## INSTRUCTIONS TO FOLLOW:
Copy all lines holding the word "避免使用意见性和推论性陈述" from the entries.

## MATERIAL FOR THE TASK:
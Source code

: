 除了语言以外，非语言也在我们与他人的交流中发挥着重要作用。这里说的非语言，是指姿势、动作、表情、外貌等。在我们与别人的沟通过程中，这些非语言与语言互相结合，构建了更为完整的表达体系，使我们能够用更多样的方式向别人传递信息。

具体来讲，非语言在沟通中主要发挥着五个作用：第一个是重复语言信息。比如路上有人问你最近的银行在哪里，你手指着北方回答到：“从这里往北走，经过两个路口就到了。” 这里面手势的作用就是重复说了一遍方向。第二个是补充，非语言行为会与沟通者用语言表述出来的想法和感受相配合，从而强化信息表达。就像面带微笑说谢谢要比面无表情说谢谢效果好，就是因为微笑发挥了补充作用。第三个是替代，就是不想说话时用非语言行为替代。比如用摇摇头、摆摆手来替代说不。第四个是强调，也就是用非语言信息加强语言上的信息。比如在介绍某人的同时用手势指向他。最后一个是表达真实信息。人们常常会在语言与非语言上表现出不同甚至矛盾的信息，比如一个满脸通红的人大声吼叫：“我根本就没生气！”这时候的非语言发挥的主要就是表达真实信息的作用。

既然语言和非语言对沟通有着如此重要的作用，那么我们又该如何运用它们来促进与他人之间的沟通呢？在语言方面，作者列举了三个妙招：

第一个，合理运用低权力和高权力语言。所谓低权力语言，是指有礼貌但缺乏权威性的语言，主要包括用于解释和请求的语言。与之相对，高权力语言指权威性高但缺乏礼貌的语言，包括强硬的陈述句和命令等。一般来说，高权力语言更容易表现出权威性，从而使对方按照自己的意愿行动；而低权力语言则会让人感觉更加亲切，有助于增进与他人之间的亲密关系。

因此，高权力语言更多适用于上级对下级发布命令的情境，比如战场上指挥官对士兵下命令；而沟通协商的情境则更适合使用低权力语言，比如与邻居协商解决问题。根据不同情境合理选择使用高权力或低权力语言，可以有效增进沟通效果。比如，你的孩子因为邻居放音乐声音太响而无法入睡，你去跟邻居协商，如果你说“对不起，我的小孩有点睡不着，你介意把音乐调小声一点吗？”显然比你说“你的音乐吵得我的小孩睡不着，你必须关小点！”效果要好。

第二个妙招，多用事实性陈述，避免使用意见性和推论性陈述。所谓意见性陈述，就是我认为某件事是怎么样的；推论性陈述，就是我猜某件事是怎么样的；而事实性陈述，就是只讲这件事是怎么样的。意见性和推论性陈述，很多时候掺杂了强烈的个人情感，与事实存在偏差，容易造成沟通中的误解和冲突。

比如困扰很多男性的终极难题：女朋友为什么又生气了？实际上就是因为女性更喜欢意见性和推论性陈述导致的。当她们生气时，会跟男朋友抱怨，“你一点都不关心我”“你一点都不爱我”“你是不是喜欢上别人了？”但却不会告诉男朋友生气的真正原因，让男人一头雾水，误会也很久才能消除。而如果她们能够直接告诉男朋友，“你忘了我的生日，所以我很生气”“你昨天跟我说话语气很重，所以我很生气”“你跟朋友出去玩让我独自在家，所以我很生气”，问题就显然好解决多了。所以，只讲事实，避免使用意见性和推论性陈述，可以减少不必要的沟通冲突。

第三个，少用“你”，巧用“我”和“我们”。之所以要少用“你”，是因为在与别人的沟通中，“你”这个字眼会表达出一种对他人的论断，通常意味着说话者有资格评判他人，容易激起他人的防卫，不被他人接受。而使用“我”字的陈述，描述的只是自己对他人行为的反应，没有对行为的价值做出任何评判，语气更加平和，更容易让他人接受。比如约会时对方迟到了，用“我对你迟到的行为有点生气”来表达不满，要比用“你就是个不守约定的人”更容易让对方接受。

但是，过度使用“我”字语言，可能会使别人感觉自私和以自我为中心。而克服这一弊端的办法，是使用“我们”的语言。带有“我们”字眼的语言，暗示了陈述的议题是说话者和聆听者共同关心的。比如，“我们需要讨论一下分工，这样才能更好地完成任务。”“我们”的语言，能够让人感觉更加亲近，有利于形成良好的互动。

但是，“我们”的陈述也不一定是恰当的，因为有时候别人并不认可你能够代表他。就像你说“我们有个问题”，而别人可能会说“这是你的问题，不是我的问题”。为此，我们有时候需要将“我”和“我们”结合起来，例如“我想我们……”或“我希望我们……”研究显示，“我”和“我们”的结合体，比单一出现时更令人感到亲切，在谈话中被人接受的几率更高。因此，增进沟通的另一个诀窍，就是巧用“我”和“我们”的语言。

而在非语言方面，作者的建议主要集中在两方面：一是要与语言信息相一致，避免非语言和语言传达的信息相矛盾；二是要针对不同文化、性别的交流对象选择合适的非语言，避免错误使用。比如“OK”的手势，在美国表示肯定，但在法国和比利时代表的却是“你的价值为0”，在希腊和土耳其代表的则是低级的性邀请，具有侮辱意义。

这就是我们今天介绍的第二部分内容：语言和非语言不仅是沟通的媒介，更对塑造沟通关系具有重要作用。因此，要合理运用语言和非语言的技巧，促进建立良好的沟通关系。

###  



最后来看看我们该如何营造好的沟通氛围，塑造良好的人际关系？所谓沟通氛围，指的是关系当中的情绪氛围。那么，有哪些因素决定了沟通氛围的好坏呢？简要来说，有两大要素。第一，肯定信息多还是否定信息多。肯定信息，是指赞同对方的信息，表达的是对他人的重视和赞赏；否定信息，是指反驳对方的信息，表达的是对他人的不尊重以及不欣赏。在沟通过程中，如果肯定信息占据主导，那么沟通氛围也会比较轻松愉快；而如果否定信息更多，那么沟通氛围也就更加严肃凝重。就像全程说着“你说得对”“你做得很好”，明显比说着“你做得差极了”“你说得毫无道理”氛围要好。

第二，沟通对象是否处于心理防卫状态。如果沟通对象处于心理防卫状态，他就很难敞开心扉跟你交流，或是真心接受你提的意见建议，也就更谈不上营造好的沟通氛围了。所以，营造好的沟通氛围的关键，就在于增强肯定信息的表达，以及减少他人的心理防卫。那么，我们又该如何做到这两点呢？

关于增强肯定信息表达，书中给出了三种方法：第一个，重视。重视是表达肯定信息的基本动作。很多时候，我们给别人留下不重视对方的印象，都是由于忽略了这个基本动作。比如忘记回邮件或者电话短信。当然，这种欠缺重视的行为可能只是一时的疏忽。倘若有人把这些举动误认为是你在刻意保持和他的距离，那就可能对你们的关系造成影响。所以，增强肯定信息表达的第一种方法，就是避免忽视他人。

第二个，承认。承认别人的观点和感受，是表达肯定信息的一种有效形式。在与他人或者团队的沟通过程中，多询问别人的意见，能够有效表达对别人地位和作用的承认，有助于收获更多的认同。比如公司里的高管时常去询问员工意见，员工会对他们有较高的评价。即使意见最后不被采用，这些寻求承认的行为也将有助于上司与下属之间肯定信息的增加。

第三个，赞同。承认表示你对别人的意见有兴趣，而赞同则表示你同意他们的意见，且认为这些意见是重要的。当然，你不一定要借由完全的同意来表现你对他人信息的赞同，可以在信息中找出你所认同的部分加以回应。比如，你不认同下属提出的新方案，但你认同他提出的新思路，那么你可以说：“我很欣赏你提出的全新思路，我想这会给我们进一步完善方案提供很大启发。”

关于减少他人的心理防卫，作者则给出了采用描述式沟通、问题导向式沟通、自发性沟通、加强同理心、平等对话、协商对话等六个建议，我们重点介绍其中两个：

## RESPONSE AREA:
第二个妙招，多用事实性陈述，避免使用意见性和推论性陈述。所谓意见性陈述，就是我认为某件事是怎么样的；推论性陈述，就是我猜某件事是怎么样的；而事实性陈述，就是只讲这件事是怎么样的。意见性和推论性陈述，很多时候掺杂了强烈的个人情感，与事实存在偏差，容易造成沟通中的误解和冲突。
比如困扰很多男性的终极难题：女朋友为什么又生气了？实际上就是因为女性更喜欢意见性和推论性陈述导致的。当她们生气时，会跟男朋友抱怨，“你一点都不关心我”“你一点都不爱我”“你是不是喜欢上别人了？”但却不会告诉男朋友生气的真正原因，让男人一头雾水，误会也很久才能消除。而如果她们能够直接告诉男朋友，“你忘了我的生日，所以我很生气”“你昨天跟我说话语气很重，所以我很生气”“你跟朋友出去玩让我独自在家，所以我很生气”，问题就显然好解决多了。所以，只讲事实，避免使用意见性和推论性陈述，可以减少不必要的沟通冲突。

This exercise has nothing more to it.